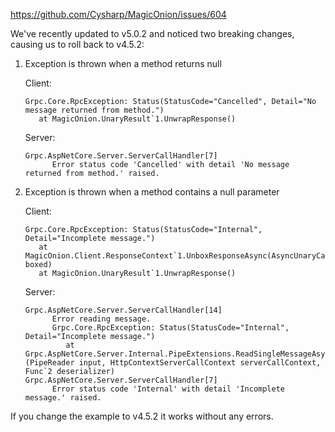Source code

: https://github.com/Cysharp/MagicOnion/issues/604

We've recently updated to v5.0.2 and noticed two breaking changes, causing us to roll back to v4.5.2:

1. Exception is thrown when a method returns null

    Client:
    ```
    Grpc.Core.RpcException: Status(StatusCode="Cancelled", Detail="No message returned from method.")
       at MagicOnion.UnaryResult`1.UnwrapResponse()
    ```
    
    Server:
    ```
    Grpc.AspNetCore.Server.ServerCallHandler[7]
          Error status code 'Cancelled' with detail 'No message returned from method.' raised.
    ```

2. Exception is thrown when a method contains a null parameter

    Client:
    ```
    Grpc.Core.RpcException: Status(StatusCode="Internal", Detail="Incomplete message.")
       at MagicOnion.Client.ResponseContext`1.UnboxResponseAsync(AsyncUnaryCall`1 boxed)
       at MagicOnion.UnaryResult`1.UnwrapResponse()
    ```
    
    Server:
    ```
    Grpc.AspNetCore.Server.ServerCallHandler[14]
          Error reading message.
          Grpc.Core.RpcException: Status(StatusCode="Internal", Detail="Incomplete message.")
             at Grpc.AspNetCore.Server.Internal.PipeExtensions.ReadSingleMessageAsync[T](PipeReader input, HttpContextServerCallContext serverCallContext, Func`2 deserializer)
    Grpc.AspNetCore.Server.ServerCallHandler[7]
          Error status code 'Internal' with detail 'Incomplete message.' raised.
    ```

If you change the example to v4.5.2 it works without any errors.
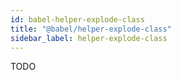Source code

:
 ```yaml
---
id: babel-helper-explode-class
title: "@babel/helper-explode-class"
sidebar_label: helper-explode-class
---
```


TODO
* * * * * * *
Check every line of the entries above, and copy those that carry the string "babel".

id: babel-helper-explode-class
title: "@babel/helper-explode-class"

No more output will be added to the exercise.